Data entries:
-=-=-
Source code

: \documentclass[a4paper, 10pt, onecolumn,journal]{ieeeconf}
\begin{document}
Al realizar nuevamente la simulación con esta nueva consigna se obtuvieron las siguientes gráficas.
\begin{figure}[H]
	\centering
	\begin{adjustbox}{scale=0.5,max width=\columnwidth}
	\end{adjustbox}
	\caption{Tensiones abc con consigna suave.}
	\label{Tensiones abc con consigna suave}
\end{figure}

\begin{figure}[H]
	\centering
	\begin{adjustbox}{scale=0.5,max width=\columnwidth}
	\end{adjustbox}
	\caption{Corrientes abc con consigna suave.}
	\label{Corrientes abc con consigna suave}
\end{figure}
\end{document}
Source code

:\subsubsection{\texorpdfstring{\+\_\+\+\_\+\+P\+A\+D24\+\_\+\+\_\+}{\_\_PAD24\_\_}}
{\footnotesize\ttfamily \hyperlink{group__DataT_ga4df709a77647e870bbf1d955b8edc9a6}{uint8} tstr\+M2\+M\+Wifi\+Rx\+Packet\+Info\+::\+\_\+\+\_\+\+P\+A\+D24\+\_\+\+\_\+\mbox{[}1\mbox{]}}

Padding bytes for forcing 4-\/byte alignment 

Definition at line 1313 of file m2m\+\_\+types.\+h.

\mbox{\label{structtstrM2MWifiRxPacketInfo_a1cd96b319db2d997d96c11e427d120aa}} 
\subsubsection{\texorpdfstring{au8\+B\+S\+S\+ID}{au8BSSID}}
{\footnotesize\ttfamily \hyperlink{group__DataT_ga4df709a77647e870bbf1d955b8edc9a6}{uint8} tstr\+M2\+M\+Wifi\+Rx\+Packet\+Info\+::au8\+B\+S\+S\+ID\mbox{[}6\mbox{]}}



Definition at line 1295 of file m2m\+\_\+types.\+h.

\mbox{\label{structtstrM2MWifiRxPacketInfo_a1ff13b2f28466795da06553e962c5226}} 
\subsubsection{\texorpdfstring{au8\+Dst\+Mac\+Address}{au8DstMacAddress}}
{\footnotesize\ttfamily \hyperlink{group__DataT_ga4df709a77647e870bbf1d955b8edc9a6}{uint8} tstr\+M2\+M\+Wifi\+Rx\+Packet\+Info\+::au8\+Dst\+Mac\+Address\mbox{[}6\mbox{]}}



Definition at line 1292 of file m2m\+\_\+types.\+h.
-=-=-
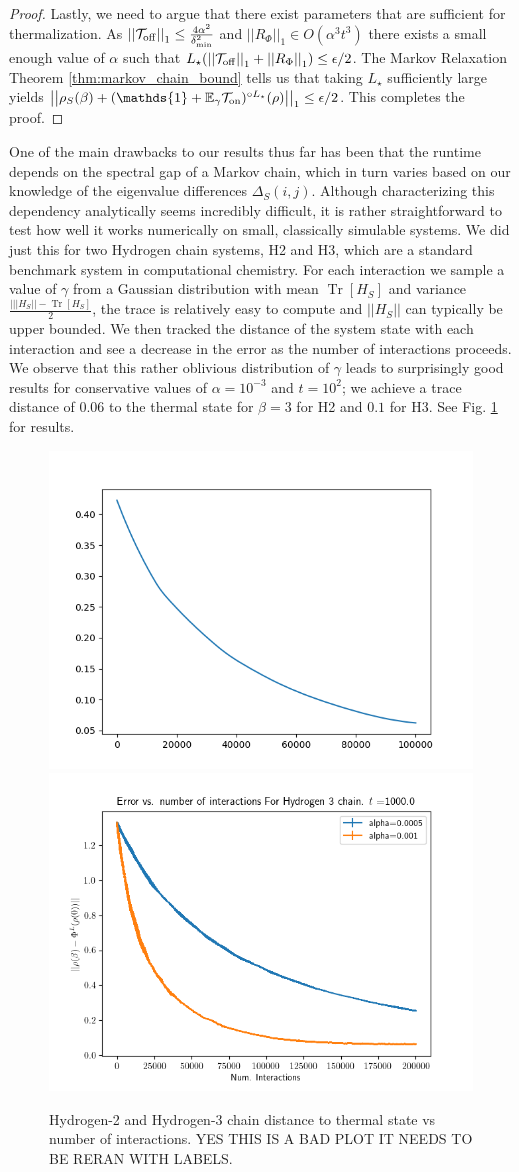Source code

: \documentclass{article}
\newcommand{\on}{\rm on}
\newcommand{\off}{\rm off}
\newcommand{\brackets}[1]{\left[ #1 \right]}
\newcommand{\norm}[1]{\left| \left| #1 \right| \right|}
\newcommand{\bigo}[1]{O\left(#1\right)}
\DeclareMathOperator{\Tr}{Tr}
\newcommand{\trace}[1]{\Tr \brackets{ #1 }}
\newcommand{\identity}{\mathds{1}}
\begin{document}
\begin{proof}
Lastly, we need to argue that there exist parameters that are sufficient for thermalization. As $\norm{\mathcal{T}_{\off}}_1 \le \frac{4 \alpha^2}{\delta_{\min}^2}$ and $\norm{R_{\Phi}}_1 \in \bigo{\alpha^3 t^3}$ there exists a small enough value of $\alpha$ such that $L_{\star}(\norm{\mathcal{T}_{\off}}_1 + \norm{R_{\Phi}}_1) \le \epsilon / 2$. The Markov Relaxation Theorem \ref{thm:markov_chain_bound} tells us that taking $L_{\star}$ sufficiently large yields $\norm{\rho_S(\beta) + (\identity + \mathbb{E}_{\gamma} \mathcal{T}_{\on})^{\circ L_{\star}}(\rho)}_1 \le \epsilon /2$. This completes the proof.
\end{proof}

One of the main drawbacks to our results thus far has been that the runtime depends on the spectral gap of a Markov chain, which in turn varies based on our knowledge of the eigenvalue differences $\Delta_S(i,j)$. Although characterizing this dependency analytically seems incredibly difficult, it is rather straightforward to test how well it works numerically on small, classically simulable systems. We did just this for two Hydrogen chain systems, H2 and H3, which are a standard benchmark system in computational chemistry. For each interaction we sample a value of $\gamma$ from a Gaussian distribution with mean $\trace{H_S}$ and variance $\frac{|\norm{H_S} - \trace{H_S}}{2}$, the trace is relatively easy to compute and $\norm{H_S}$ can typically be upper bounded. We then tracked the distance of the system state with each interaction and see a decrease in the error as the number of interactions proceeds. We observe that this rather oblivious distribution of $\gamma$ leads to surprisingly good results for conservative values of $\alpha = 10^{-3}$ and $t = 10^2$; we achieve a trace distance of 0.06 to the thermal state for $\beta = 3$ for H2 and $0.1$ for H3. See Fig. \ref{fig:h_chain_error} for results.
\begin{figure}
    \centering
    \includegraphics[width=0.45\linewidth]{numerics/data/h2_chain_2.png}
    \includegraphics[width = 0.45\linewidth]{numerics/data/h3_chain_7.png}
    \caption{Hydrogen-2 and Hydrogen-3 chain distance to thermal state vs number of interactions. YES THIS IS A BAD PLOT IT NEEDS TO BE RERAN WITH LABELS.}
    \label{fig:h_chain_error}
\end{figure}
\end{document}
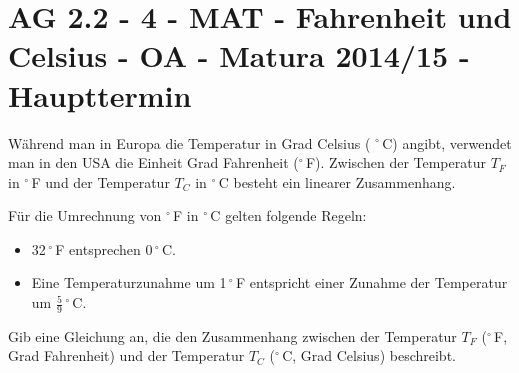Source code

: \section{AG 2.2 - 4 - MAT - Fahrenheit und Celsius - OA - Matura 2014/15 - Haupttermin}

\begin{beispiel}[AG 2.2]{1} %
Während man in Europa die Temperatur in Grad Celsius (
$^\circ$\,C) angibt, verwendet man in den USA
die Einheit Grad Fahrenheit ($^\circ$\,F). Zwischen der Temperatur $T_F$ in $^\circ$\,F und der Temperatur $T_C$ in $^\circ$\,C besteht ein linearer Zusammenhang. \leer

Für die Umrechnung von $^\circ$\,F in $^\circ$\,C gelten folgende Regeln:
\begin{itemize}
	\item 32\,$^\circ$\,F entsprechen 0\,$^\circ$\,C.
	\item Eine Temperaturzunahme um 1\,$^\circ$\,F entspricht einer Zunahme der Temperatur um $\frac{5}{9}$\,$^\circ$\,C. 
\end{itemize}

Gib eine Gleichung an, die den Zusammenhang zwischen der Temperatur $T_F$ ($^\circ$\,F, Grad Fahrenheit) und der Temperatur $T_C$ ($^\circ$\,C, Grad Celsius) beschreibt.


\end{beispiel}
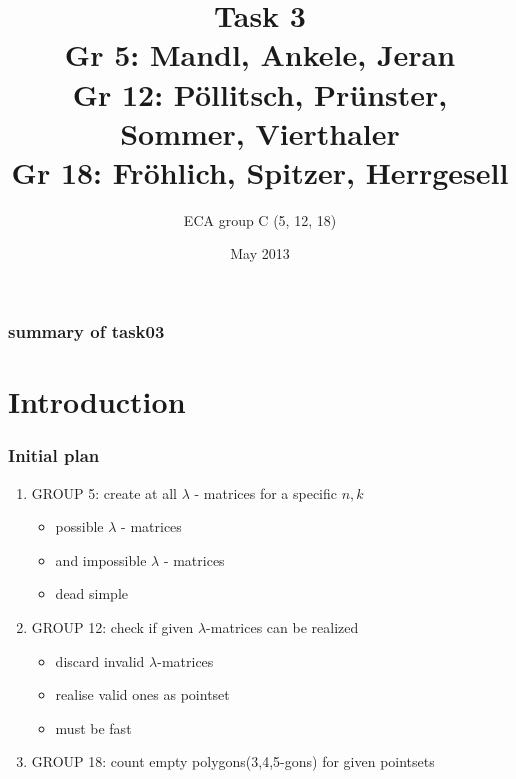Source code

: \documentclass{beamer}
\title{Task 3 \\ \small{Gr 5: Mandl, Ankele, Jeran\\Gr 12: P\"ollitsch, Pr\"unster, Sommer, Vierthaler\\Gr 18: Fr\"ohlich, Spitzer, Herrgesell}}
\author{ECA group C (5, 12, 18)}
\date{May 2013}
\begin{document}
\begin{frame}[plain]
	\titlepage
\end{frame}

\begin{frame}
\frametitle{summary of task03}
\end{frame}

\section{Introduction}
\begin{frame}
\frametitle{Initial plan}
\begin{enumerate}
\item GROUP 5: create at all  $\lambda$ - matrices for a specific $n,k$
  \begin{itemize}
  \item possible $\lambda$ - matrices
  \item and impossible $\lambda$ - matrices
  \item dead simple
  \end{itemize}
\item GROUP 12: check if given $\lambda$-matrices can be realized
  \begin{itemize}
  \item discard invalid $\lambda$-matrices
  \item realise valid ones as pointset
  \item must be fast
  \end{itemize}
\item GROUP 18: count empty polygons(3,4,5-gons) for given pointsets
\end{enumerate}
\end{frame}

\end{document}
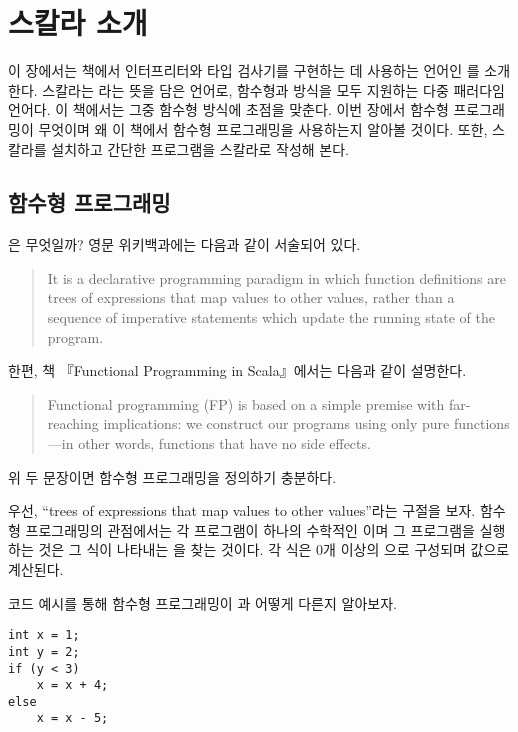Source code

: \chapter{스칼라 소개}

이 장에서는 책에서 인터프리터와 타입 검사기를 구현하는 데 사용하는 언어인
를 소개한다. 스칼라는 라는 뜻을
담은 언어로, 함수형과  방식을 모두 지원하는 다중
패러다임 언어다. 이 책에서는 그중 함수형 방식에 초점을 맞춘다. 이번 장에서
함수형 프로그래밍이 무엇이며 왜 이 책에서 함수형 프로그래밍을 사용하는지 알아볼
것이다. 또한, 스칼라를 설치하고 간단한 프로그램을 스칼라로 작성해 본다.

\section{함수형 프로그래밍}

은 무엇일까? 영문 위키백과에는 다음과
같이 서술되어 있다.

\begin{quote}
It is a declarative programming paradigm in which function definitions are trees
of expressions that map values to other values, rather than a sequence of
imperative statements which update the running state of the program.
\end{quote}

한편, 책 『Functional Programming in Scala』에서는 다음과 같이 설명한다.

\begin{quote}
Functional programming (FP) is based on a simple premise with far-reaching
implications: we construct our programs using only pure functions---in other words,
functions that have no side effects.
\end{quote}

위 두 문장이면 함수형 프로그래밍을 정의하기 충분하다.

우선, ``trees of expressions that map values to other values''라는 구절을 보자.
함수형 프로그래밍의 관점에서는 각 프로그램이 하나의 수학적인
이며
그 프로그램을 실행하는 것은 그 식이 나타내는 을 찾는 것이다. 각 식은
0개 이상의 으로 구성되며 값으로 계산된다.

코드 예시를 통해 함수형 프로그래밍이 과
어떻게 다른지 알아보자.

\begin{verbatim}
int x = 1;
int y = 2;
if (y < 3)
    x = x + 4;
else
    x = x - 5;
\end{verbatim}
-=-=-
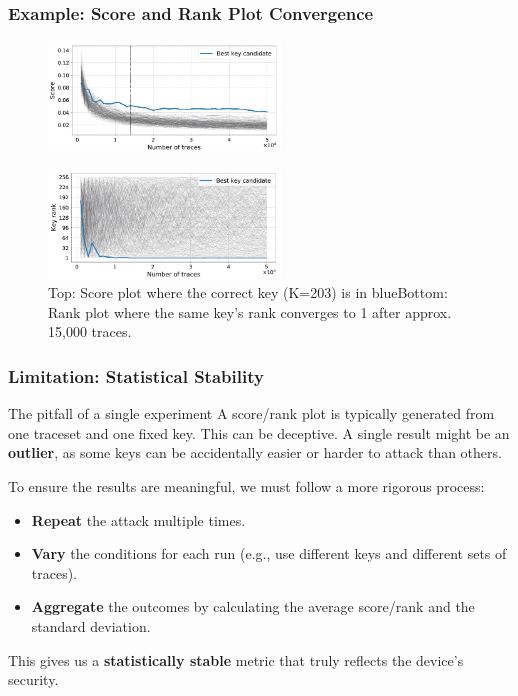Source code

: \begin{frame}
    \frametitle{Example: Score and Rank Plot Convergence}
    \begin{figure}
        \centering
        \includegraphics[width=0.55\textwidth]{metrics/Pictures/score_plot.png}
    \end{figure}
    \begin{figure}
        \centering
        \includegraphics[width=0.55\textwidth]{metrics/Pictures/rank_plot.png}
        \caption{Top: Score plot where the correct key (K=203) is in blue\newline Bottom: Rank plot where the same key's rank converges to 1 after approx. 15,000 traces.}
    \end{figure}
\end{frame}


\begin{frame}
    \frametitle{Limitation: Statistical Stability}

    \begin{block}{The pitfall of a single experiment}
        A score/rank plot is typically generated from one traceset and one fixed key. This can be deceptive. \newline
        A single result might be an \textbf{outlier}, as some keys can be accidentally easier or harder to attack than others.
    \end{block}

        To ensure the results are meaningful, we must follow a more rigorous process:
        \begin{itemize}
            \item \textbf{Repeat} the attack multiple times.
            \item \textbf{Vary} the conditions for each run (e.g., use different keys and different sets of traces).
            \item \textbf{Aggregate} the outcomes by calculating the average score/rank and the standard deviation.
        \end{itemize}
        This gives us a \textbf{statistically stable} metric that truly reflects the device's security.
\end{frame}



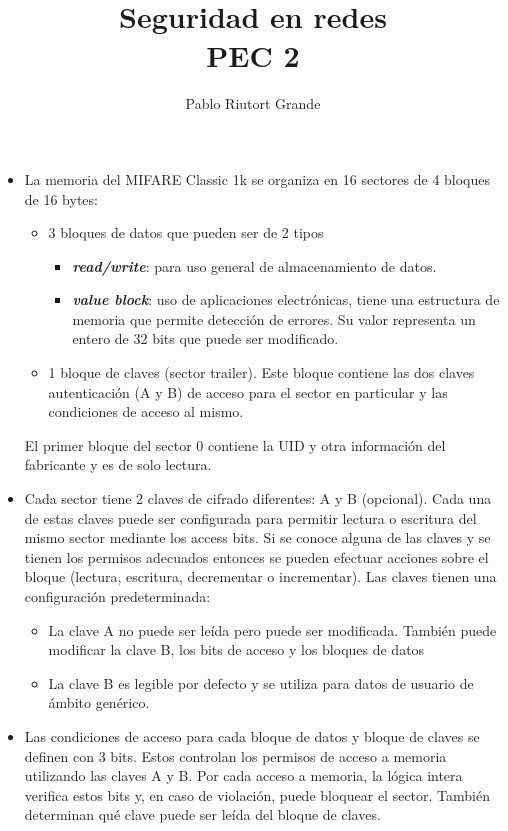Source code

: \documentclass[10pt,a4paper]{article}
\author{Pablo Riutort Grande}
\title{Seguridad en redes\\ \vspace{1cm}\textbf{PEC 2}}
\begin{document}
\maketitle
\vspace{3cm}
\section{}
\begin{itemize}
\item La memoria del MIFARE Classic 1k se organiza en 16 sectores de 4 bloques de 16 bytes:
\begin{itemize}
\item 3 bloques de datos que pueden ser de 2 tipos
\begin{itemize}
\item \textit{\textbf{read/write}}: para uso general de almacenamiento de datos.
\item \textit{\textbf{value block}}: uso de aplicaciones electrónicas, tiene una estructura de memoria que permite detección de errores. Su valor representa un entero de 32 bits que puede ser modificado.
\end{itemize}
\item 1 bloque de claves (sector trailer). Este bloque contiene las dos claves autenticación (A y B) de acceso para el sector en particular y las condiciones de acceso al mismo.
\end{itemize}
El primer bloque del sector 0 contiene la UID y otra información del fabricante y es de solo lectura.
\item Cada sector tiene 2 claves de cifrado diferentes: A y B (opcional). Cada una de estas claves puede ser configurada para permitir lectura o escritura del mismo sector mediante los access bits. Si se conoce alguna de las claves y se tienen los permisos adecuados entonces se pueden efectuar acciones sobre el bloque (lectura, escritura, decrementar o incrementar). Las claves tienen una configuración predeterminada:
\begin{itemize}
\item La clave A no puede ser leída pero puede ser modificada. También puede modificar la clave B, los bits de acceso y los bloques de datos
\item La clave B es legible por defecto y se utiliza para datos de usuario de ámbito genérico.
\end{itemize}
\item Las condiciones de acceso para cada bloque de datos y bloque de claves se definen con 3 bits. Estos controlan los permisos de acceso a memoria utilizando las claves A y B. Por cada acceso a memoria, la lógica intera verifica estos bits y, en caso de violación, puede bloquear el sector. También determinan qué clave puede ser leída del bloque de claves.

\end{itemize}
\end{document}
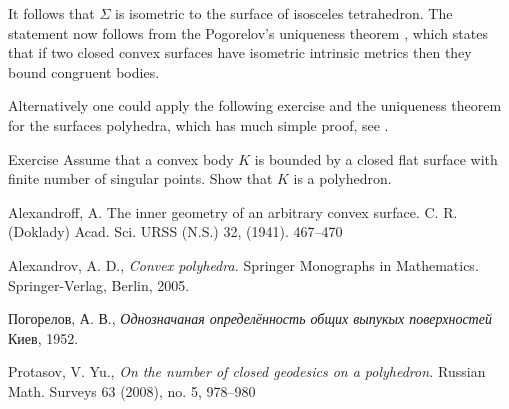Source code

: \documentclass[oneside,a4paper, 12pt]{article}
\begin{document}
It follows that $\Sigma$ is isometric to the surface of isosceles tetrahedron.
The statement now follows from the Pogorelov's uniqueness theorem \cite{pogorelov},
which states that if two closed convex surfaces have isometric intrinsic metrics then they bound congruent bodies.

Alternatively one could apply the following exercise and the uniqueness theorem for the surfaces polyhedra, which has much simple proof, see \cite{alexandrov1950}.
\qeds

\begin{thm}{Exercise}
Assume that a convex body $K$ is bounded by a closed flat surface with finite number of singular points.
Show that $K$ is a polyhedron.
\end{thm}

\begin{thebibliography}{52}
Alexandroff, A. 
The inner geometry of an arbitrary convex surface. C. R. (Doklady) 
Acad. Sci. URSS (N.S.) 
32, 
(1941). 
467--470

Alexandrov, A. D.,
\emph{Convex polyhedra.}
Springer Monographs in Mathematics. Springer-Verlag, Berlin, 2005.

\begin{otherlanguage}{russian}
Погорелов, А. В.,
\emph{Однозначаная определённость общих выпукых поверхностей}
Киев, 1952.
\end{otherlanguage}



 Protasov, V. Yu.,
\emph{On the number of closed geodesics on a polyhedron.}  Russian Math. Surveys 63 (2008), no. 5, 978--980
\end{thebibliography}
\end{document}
-=-=-
▸ Instructions for the task:
Pull out every line of the records above that contains the word "Pictures".

▸ Answer box:
        \includegraphics[width=0.55\textwidth]{metrics/Pictures/score_plot.png}
        \includegraphics[width=0.55\textwidth]{metrics/Pictures/rank_plot.png}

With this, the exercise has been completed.